- Poster
- Directed by: Bijgupta Laishram
- Screenplay by: Bijgupta Laishram
- Story by: Bijgupta Laishram
- Produced by: T. Baruni Devi
- Starring: Gokul Athokpam Bala Hijam Ashok Seleibam
- Cinematography: Radhamohon
- Edited by: K. Bimol Sharma
- Music by: Gopi (KOG) Background Score: Pee
- Production company: Baruni Films
- Distributed by: Baruni Films
- Release date: 3 June 2011;
- Running time: 150 minutes
- Country: India
- Language: Meiteilon (Manipuri)

= Luhongbagi Ahing =

Lugongbagi Ahing (English: Marriage Night) is a 2011 Manipuri film directed by Bijgupta Laishram and produced by T. Baruni Devi, under the banner of Baruni Films. The film features Gokul Athokpam, Bala Hijam and Ashok Seleibam in the lead roles. The film was released at Classic Hotel, Imphal on 3 June 2011. It is a 2011 blockbuster film.

==Cast==
- Gokul Athokpam as Koireng
- Bala Hijam as Purnima
- Ashok Seleibam as Chinglemba
- Sonia Hijam as Langlen, Koireng's sister
- Ghanashyam
- Wangkhem Lalitkumar
- Narendra Ningomba as Koireng's brother
- SP Ingocha Yanglem
- Laishram Lalitabi as Koireng's mother
- Heisnam Geeta as Purnima's mother
- Philem Puneshori as Koireng's sister-in-law

==Soundtrack==
Gopi (KOG) composed the soundtrack for the movie. Ghanashyam and Bijgupta Laishram wrote the lyrics.

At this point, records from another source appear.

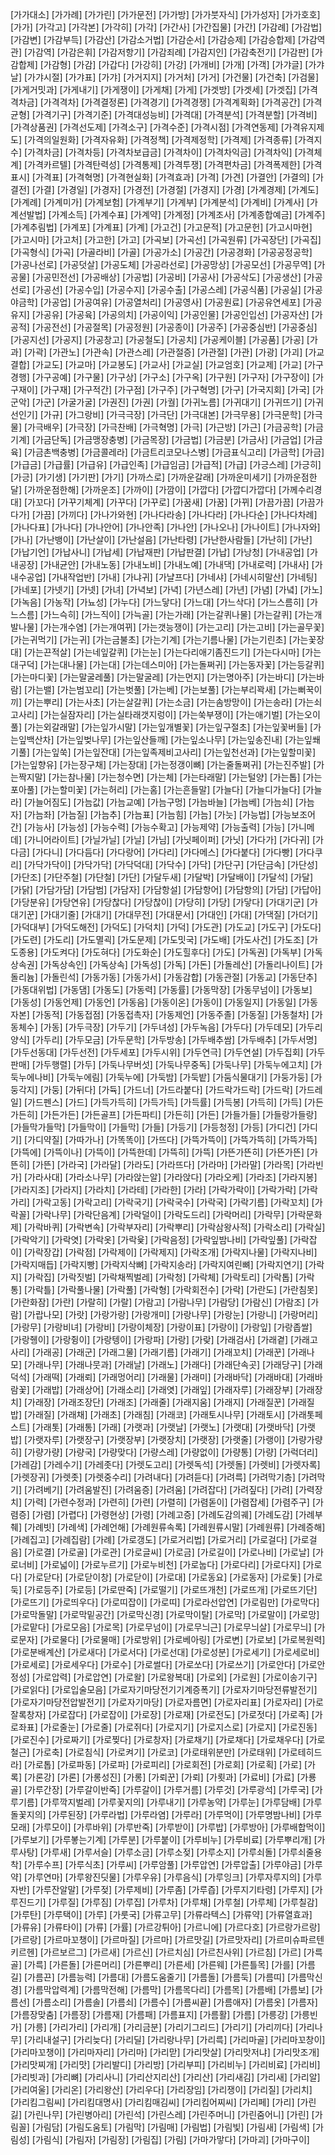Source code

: ﻿[가가대소]
[가가례]
[가가린]
[가가문전]
[가가방]
[가가붓자식]
[가가성자]
[가가호호]
[가가]
[가각고]
[가각본]
[가각히]
[가각]
[가간사]
[가간집물]
[가간]
[가감례]
[가감법]
[가감변]
[가감부득]
[가감산]
[가감소거법]
[가감순서]
[가감승제]
[가감승합제]
[가감역관]
[가감역]
[가감은휘]
[가감저항기]
[가감죄례]
[가감지인]
[가감축전기]
[가감판]
[가감합제]
[가감형]
[가감]
[가갑다]
[가강히]
[가강]
[가개비]
[가개]
[가객]
[가갸글]
[가갸날]
[가갸시절]
[가갸표]
[가갸]
[가거지지]
[가거처]
[가거]
[가건물]
[가건축]
[가검물]
[가게거밋과]
[가게내기]
[가게쟁이]
[가게채]
[가게]
[가겟방]
[가겟세]
[가겟집]
[가격격차금]
[가격격차]
[가격결정론]
[가격경기]
[가격경쟁]
[가격계획화]
[가격공간]
[가격균형]
[가격기구]
[가격기준]
[가격대성능비]
[가격대]
[가격분석]
[가격분할]
[가격비]
[가격상품권]
[가격선도제]
[가격소구]
[가격수준]
[가격시점]
[가격연동제]
[가격유지제도]
[가격의일원화]
[가격자유화]
[가격정책]
[가격제정학]
[가격제]
[가격종류]
[가격지수]
[가격차금]
[가격차등]
[가격차보급금]
[가격차이]
[가격차익금]
[가격차익]
[가격체계]
[가격카르텔]
[가격탄력성]
[가격통제]
[가격투쟁]
[가격편차금]
[가격폭제한]
[가격표시]
[가격표]
[가격혁명]
[가격현실화]
[가격효과]
[가격]
[가견]
[가결안]
[가결의]
[가결전]
[가결]
[가경일]
[가경자]
[가경전]
[가경절]
[가경지]
[가경]
[가계경제]
[가계도]
[가계례]
[가계미가]
[가계보험]
[가계부기]
[가계부]
[가계분석]
[가계비]
[가계사]
[가계선발법]
[가계소득]
[가계수표]
[가계약]
[가계정]
[가계조사]
[가계종합예금]
[가계주]
[가계추림법]
[가계포]
[가계표]
[가계]
[가고건]
[가고문적]
[가고문헌]
[가고시마현]
[가고시마]
[가고처]
[가고한]
[가고]
[가곡보]
[가곡선]
[가곡원류]
[가곡장단]
[가곡집]
[가곡형식]
[가곡]
[가골라비]
[가골]
[가공가소]
[가공간]
[가공경화]
[가공공정공학]
[가공나선로]
[가공덧살]
[가공도체]
[가공라선로]
[가공망상]
[가공모선]
[가공무역]
[가공물]
[가공민전선]
[가공배상]
[가공법]
[가공비]
[가공사]
[가공삭도]
[가공생산]
[가공선로]
[가공선]
[가공수입]
[가공수지]
[가공수출]
[가공스레]
[가공식품]
[가공실]
[가공야금학]
[가공업]
[가공여유]
[가공열처리]
[가공영사]
[가공원료]
[가공유연세포]
[가공유지]
[가공유]
[가공육]
[가공의치]
[가공이익]
[가공인물]
[가공인입선]
[가공자산]
[가공적]
[가공전선]
[가공절목]
[가공정원]
[가공종이]
[가공주]
[가공중심반]
[가공중심]
[가공지선]
[가공지]
[가공창고]
[가공철도]
[가공치]
[가공케이블]
[가공품]
[가공]
[가과]
[가곽]
[가관노]
[가관속]
[가관스레]
[가관절증]
[가관절]
[가관]
[가광]
[가괴]
[가교결합]
[가교도]
[가교마]
[가교봉도]
[가교사]
[가교실]
[가교엄호]
[가교제]
[가교]
[가구경행]
[가구공예]
[가구물]
[가구상]
[가구소]
[가구옥]
[가구원]
[가구자]
[가구장이]
[가구재이]
[가구재]
[가구적간]
[가구점]
[가구주]
[가구혁명]
[가구]
[가국지회]
[가국]
[가군악]
[가군]
[가굴가굴]
[가권진]
[가권]
[가궐]
[가귀노름]
[가귀대기]
[가귀뜨기]
[가귀선인기]
[가규]
[가그랑비]
[가극극장]
[가극단]
[가극대본]
[가극무용]
[가극문학]
[가극물]
[가극배우]
[가극장]
[가극찬배]
[가극혁명]
[가극]
[가근방]
[가근]
[가금공학]
[가금기계]
[가금단독]
[가금맹장충병]
[가금목장]
[가금법]
[가금분]
[가금사]
[가금업]
[가금육]
[가금촌백충병]
[가금콜레라]
[가금트리코모나스병]
[가금표식고리]
[가금학]
[가금]
[가급금]
[가급률]
[가급유]
[가급인족]
[가급임금]
[가급적]
[가급]
[가긍스레]
[가긍히]
[가긍]
[가기생]
[가기판]
[가기]
[가까스로]
[가까운갈래]
[가까운미세기]
[가까운점한달]
[가까운점한해]
[가까운조]
[가까이]
[가깜이]
[가깝다]
[가깝디가깝다]
[가께수리경대]
[가꼬다]
[가꾸기체계]
[가꾸다]
[가꾸로]
[가꿈새]
[가꿈]
[가뀌]
[가끔가끔]
[가끔가다가]
[가끔]
[가끼다]
[가나가와현]
[가나다라송]
[가나다라]
[가나다순]
[가나다차례]
[가나다표]
[가나다]
[가나안어]
[가나안족]
[가나안]
[가나오나]
[가나이트]
[가나자와]
[가나]
[가난뱅이]
[가난살이]
[가난설음]
[가난타령]
[가난한사람들]
[가난히]
[가난]
[가납기언]
[가납사니]
[가납세]
[가납재판]
[가납판결]
[가납]
[가낭청]
[가내공업]
[가내공장]
[가내균안]
[가내노동]
[가내노비]
[가내노예]
[가내댁]
[가내로력]
[가내사]
[가내수공업]
[가내작업반]
[가내]
[가냐귀]
[가냘프다]
[가네샤]
[가네시히말산]
[가네팅]
[가네포]
[가넷기]
[가넷]
[가녀]
[가녁보]
[가녁]
[가년스레]
[가년]
[가념]
[가녘]
[가노]
[가녹음]
[가농작]
[가뇨성]
[가누다]
[가느닿다]
[가느대]
[가느삭다]
[가느스름히]
[가느스름]
[가느슥히]
[가느직이]
[가늑골]
[가는가래]
[가는갈퀴나물]
[가는갈퀴]
[가는개발나물]
[가는개수염]
[가는개여뀌]
[가는갯능쟁이]
[가는고리]
[가는고비]
[가는골무꽃]
[가는귀먹기]
[가는귀]
[가는금불초]
[가는기계]
[가는기름나물]
[가는기린초]
[가는꽃장대]
[가는끈적살]
[가는네잎갈퀴]
[가는눈]
[가는다리애기좀진드기]
[가는다시마]
[가는대구덕]
[가는대나물]
[가는대]
[가는데스미아]
[가는돌쩌귀]
[가는동자꽃]
[가는등갈퀴]
[가는마디꽃]
[가는말굴레풀]
[가는말굴레]
[가는먼지]
[가는명아주]
[가는바디]
[가는바람]
[가는밸]
[가는범꼬리]
[가는벗풀]
[가는베]
[가는보풀]
[가는부리꽉새]
[가는뻐꾹이끼]
[가는뿌리]
[가는사초]
[가는살갈퀴]
[가는소금]
[가는솜방망이]
[가는송라]
[가는쇠고사리]
[가는실잠자리]
[가는실타래갯지렁이]
[가는쑥부쟁이]
[가는애기벌]
[가는오이풀]
[가는외갈래말]
[가는잎가시말]
[가는잎개별꽃]
[가는잎구절초]
[가는잎꽃버들]
[가는잎백산차]
[가는잎벚나무]
[가는잎산들깨]
[가는잎소나무]
[가는잎송진내]
[가는잎쐐기풀]
[가는잎쑥]
[가는잎잔대]
[가는잎족제비고사리]
[가는잎천선과]
[가는잎할미꽃]
[가는잎향유]
[가는장구채]
[가는장대]
[가는정갱이뼈]
[가는줄돌쩌귀]
[가는진주발]
[가는짝지말]
[가는참나물]
[가는청수면]
[가는체]
[가는타래말]
[가는털양]
[가는톱]
[가는포아풀]
[가는할미꽃]
[가는허리]
[가는홈]
[가는흔들말]
[가늘다]
[가늘디가늘다]
[가늘라]
[가늘어짐도]
[가늠값]
[가늠교예]
[가늠구멍]
[가늠바늘]
[가늠베]
[가늠쇠]
[가늠자]
[가늠좌]
[가늠질]
[가늠추]
[가늠표]
[가늠힘]
[가늠]
[가늣]
[가능법]
[가능보조어간]
[가능사]
[가능성]
[가능수력]
[가능수확고]
[가능제약]
[가능출력]
[가능]
[가니메데]
[가니어라이트]
[가닐가닐]
[가닐]
[가님]
[가닛페이퍼]
[가닛]
[가다가]
[가다귀]
[가다금]
[가다니]
[가다듬다]
[가다랑어]
[가다리]
[가다메스]
[가다붙다]
[가다빵]
[가다쿠리]
[가닥가닥이]
[가닥가닥]
[가닥덕대]
[가닥수]
[가닥]
[가단구]
[가단금속]
[가단성]
[가단조]
[가단주철]
[가단철]
[가단]
[가달두새]
[가달박]
[가달배이]
[가달석]
[가달]
[가닭]
[가담가담]
[가담범]
[가담자]
[가담항설]
[가담항어]
[가담항의]
[가담]
[가답아]
[가당분유]
[가당연유]
[가당찮다]
[가당찮이]
[가당히]
[가당]
[가닿다]
[가대기군]
[가대기꾼]
[가대기줄]
[가대기]
[가대무전]
[가대문서]
[가대인]
[가대]
[가댁질]
[가더기]
[가덕대부]
[가덕도해전]
[가덕도]
[가덕치]
[가덕]
[가도관]
[가도교]
[가도구]
[가도다]
[가도련]
[가도리]
[가도멸괵]
[가도문제]
[가도밋국]
[가도배]
[가도사건]
[가도조]
[가도종용]
[가도켜다]
[가도혀다]
[가도화순]
[가도힐후다]
[가도]
[가독권]
[가독부]
[가독상속권]
[가독상속인]
[가독상속]
[가독성]
[가독]
[가돈]
[가돌레산]
[가돌리나이트]
[가돌리늄]
[가돌린석]
[가동가동]
[가동가서]
[가동감합]
[가동관절]
[가동교]
[가동단추]
[가동대위법]
[가동댐]
[가동도]
[가동력]
[가동률]
[가동막장]
[가동무넘이]
[가동보]
[가동성]
[가동언제]
[가동언]
[가동음]
[가동이온]
[가동이]
[가동일지]
[가동일]
[가동자본]
[가동적]
[가동접점]
[가동접촉자]
[가동제언]
[가동주졸]
[가동질]
[가동철차]
[가동체수]
[가동]
[가두극장]
[가두기]
[가두녀성]
[가두녹음]
[가두다]
[가두데모]
[가두리양식]
[가두리]
[가두모금]
[가두문학]
[가두방송]
[가두배추쌈]
[가두배추]
[가두서명]
[가두선동대]
[가두선전]
[가두세포]
[가두시위]
[가두연극]
[가두연설]
[가두집회]
[가두판매]
[가두행렬]
[가두]
[가둑나무버섯]
[가둑나무중독]
[가둑나무]
[가둑누에고치]
[가둑누에나비]
[가둑누에림]
[가둑누에]
[가둑밤]
[가둑밭]
[가둠식물대기]
[가둥가둥]
[가둥각지]
[가둥]
[가뒤다]
[가듁]
[가드너]
[가드라붙다]
[가드락가드락]
[가드락]
[가드레일]
[가드펜스]
[가드]
[가득가득히]
[가득가득]
[가득률]
[가득봉]
[가득히]
[가득]
[가든가든히]
[가든가든]
[가든골프]
[가든파티]
[가든히]
[가든]
[가들가들]
[가들랑가들랑]
[가들막가들막]
[가들막이]
[가들막]
[가들]
[가등기]
[가등청정]
[가등]
[가디건]
[가디기]
[가디약질]
[가따가나]
[가똑똑이]
[가뜨다]
[가뜩가뜩이]
[가뜩가뜩히]
[가뜩가뜩]
[가뜩에]
[가뜩이나]
[가뜩이]
[가뜩한데]
[가뜩히]
[가뜩]
[가뜬가뜬히]
[가뜬가뜬]
[가뜬히]
[가뜬]
[가라국]
[가라달]
[가라도]
[가라뜨다]
[가라마]
[가라말]
[가라목]
[가라빈가]
[가라사대]
[가라소나무]
[가라앉는알]
[가라앉다]
[가라오케]
[가라조]
[가라지봉]
[가라지조]
[가라지]
[가라치]
[가라테]
[가라한]
[가라]
[가락가락이]
[가락가락]
[가락가리]
[가락고동]
[가락고리]
[가락국기]
[가락국수]
[가락국]
[가락기름]
[가락꼬치]
[가락꼴]
[가락나무]
[가락단음계]
[가락덜이]
[가락도드리]
[가락머리]
[가락무]
[가락문화제]
[가락바퀴]
[가락변속]
[가락부자리]
[가락뿌리]
[가락삼왕사적]
[가락소리]
[가락실]
[가락악기]
[가락엿]
[가락옷]
[가락윷]
[가락음정]
[가락잎밤나비]
[가락잎풀]
[가락잡이]
[가락장갑]
[가락점]
[가락제이]
[가락제지]
[가락조개]
[가락지나물]
[가락지나비]
[가락지매듭]
[가락지빵]
[가락지삭뼈]
[가락지송라]
[가락지여린뼈]
[가락지연기]
[가락지]
[가락집]
[가락짓벌]
[가락채찍벌레]
[가락청]
[가락체]
[가락토리]
[가락톱]
[가락통]
[가락틀]
[가락풀나물]
[가락풀]
[가락형]
[가락회전수]
[가락]
[가란도]
[가란침못]
[가란화잠]
[가란]
[가랄히]
[가랄]
[가람고]
[가람나무]
[가람당]
[가람신]
[가람조]
[가람]
[가랍나모]
[가랏]
[가랑가랑]
[가랑개미]
[가랑나무]
[가랑눈]
[가랑니]
[가랑머리]
[가랑무]
[가랑비녀]
[가랑비]
[가랑이체장]
[가랑이표]
[가랑이]
[가랑잎]
[가랑좁쌀]
[가랑쥉이]
[가랑쥥이]
[가랑텡이]
[가랑파]
[가랑]
[가랒]
[가래검사]
[가래곁]
[가래고사리]
[가래공]
[가래군]
[가래그물]
[가래기름]
[가래기]
[가래꼬치]
[가래꾼]
[가래나모]
[가래나무]
[가래나뭇과]
[가래날]
[가래노]
[가래다]
[가래단속곳]
[가래당구]
[가래덕석]
[가래떡]
[가래뢰]
[가래멍어리]
[가래물]
[가래미]
[가래바닥]
[가래바대]
[가래바람꽃]
[가래밥]
[가래상어]
[가래소리]
[가래엿]
[가래잎]
[가래자루]
[가래장부]
[가래장치]
[가래장]
[가래조장단]
[가래조]
[가래줄]
[가래지움]
[가래지]
[가래질꾼]
[가래질밥]
[가래질]
[가래채]
[가래초]
[가래침]
[가래코]
[가래토시나무]
[가래토시]
[가래톳페스트]
[가래톳]
[가래통]
[가래]
[가랫과]
[가랫날]
[가랫노]
[가랫대]
[가랫바닥]
[가랫밥]
[가랫자루]
[가랫장구]
[가랫장부]
[가랫장치]
[가랫장]
[가랫줄]
[가랭이]
[가량가량히]
[가량가량]
[가량국]
[가량맞다]
[가량스레]
[가량없이]
[가량통]
[가량]
[가럭더리]
[가레감]
[가레수기]
[가레좃다]
[가렛도고리]
[가렛독석]
[가렛돌]
[가렛비]
[가렛자록]
[가렛장귀]
[가렛좃]
[가렛중수리]
[가려내다]
[가려듣다]
[가려륵]
[가려막기층]
[가려막기]
[가려베기]
[가려움발진]
[가려움증]
[가려움]
[가려잡다]
[가려짚다]
[가려]
[가력장치]
[가력]
[가련수정과]
[가련히]
[가련]
[가렬히]
[가렴돋이]
[가렴잡세]
[가렴주구]
[가렴증]
[가렴]
[가렵다]
[가령현상]
[가령]
[가례고증]
[가례도감의궤]
[가례도감]
[가례부췌]
[가례빗]
[가례색]
[가례언해]
[가례원류속록]
[가례원류시말]
[가례원류]
[가례증해]
[가례집고]
[가례집람]
[가례]
[가로갱도]
[가로거리법]
[가로거리]
[가로걸다]
[가로걸음]
[가로결]
[가로골]
[가로관]
[가로글씨]
[가로금]
[가로길이]
[가로나비]
[가로날]
[가로너비]
[가로넓이]
[가로누르기]
[가로누비천]
[가로눕다]
[가로다리]
[가로다지]
[가로다]
[가로닫다]
[가로닫이창]
[가로닫이]
[가로대]
[가로동요]
[가로동자]
[가로돛]
[가로둑]
[가로등주]
[가로등]
[가로딴죽]
[가로떨기]
[가로뜨개천]
[가로뜨개]
[가로뜨기단]
[가로뜨기]
[가로띄우다]
[가로띠잡이]
[가로띠]
[가로라선압연]
[가로림만]
[가로막다]
[가로막돌말]
[가로막밑공간]
[가로막신경]
[가로막이탈]
[가로막]
[가로말이]
[가로망]
[가로맡다]
[가로모음]
[가로목]
[가로무넘이]
[가로무늬근]
[가로무늬살]
[가로무늬]
[가로문자]
[가로물다]
[가로물매]
[가로방위]
[가로베아링]
[가로변]
[가로보]
[가로복원력]
[가로분배계산]
[가로새다]
[가로서다]
[가로선대]
[가로성분]
[가로세기]
[가로세로비]
[가로세로]
[가로세우다]
[가로수]
[가로썰다]
[가로쏘다]
[가로쓰기]
[가로안다]
[가로안정성]
[가로압력]
[가로압연]
[가로왈]
[가로왕복대]
[가로외]
[가로원]
[가로이송기구]
[가로읽다]
[가로입술모음]
[가로자기마당전기기계증폭기]
[가로자기마당전류발전기]
[가로자기마당전압발전기]
[가로자기마당]
[가로자름면]
[가로자리표]
[가로자리]
[가로잘록창자]
[가로잡다]
[가로잡이]
[가로장]
[가로재]
[가로전도]
[가로젓다]
[가로족]
[가로좌표]
[가로줄눈]
[가로줄]
[가로쥐다]
[가로지기]
[가로지스로]
[가로지]
[가로진동]
[가로진수]
[가로짜기]
[가로찢다]
[가로창자]
[가로채기]
[가로채다]
[가로채우다]
[가로철근]
[가로축]
[가로침식]
[가로켜기]
[가로코]
[가로태위분만]
[가로태위]
[가로테히드라]
[가로톱]
[가로파동]
[가로파]
[가로피리]
[가로회전]
[가로회]
[가로획]
[가로]
[가록]
[가론강]
[가론]
[가롱성진]
[가롱]
[가뢰꾼]
[가뢰]
[가룃과]
[가료비]
[가료]
[가룡골]
[가루간장]
[가루갈이반죽]
[가루갈이]
[가루거름]
[가루것]
[가루광석]
[가루국]
[가루기름]
[가루깍지벌레]
[가루꽃지의]
[가루내기]
[가루농약]
[가루눈]
[가루담배]
[가루돌꽃지의]
[가루된장]
[가루라법]
[가루라염]
[가루라]
[가루먹이]
[가루명밤나비]
[가루모래]
[가루모이]
[가루바위]
[가루반죽]
[가루받이]
[가루밥]
[가루방아]
[가루배합먹이]
[가루보기]
[가루봏는기계]
[가루분]
[가루붙이]
[가루비누]
[가루비료]
[가루뿌리개]
[가루사탕]
[가루새]
[가루서슬]
[가루소금]
[가루소젖]
[가루소지]
[가루쇠돌]
[가루쇠줄용착]
[가루수프]
[가루식초]
[가루씨]
[가루암풀]
[가루압연]
[가루압출]
[가루야금]
[가루약]
[가루연마]
[가루왕진딧물]
[가루우유]
[가루음식]
[가루잉크]
[가루자루지의]
[가루자반]
[가루잔알말]
[가루젖]
[가루제비]
[가루좀]
[가루즙]
[가루지기타령]
[가루지]
[가루진드기]
[가루질]
[가루짐]
[가루집]
[가루차]
[가루채]
[가루철]
[가루체]
[가루칠감]
[가루탄]
[가루택이]
[가루]
[가룻국]
[가류고무]
[가류라텍스]
[가류약]
[가류열효과]
[가류유]
[가류타이]
[가류]
[가률]
[가르강튀아]
[가르니에]
[가르다호]
[가르랑가르랑]
[가르랑]
[가르마꼬챙이]
[가르마질]
[가르마]
[가르맛길]
[가르맛자리]
[가르미슈파르텐키르헨]
[가르보르그]
[가르새]
[가르신]
[가르치심]
[가르친사위]
[가르침]
[가르]
[가륵골]
[가륵]
[가른돌]
[가른머리]
[가른뿌리]
[가른세]
[가른웨]
[가른틀목]
[가를]
[가름길]
[가름끈]
[가름능력]
[가름대]
[가름도움줄기]
[가름돌]
[가름둑]
[가름띠]
[가름막신경]
[가름막압력계]
[가름막전해]
[가름막]
[가름목다리]
[가름목]
[가름배]
[가름보]
[가름선]
[가름소리]
[가름솔]
[가름쇠]
[가름수]
[가름씨끝]
[가름애자]
[가름옷]
[가름자]
[가름장맞춤]
[가름장]
[가름재]
[가름패]
[가름표지]
[가름활]
[가름]
[가릉강]
[가릉빈가]
[가릉]
[가리가리]
[가리개]
[가리금분]
[가리기그리드]
[가리기]
[가리끼다]
[가리나무]
[가리내설구]
[가리늦다]
[가리딜]
[가리랑나무]
[가리륵]
[가리마골]
[가리마꼬창이]
[가리마꼬챙이]
[가리마자리]
[가리마]
[가리맏]
[가리맛살]
[가리맛저냐]
[가리맛조개]
[가리맛찌개]
[가리맛]
[가리발디]
[가리방]
[가리부피]
[가리비누]
[가리비료]
[가리비]
[가리빗과]
[가리뼈]
[가리사니]
[가리산지리산]
[가리산]
[가리새김]
[가리새]
[가리알]
[가리여울]
[가리온]
[가리왕산]
[가리우다]
[가리장임]
[가리쟁이]
[가리질]
[가리치]
[가리킴그림씨]
[가리킴대명사]
[가리킴매김씨]
[가리킴어찌씨]
[가리페]
[가리]
[가린긿]
[가린나무]
[가린병아리]
[가린석]
[가린스레]
[가린주머니]
[가린줌어니]
[가린]
[가림꼴]
[가림담]
[가림도움토]
[가림막]
[가림매]
[가림법]
[가림빛]
[가림새]
[가림색]
[가림성]
[가림식]
[가림자]
[가림장]
[가림집]
[가림]
[가마가맣다]
[가마괴]
[가마구이]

| No. | Title | Music | Singer(s) | Length |
|---|---|---|---|---|
| 1. | "Yamna Ngak E Nangse" | Gopi (KOG) | Mandakini Takhellambam, Huidrom Nowboy | 05:03 |
| 2. | "Punshi Punshi" | Gopi (KOG) | Pushparani Huidrom | 03:48 |
| 3. | "Amambada Nongthangbu Kijaruba" | Gopi (KOG) | Huidrom Nowboy, Pushparani Huidrom | 04:50 |
| Total length: |  |  |  | 13:39 |

==Accolades==
The movie bagged two awards out of the five nominations at the 1st Sahitya Seva Samiti MANIFA held in 2012. Pushparani Huidrom and Gopi (KOG) won the awards.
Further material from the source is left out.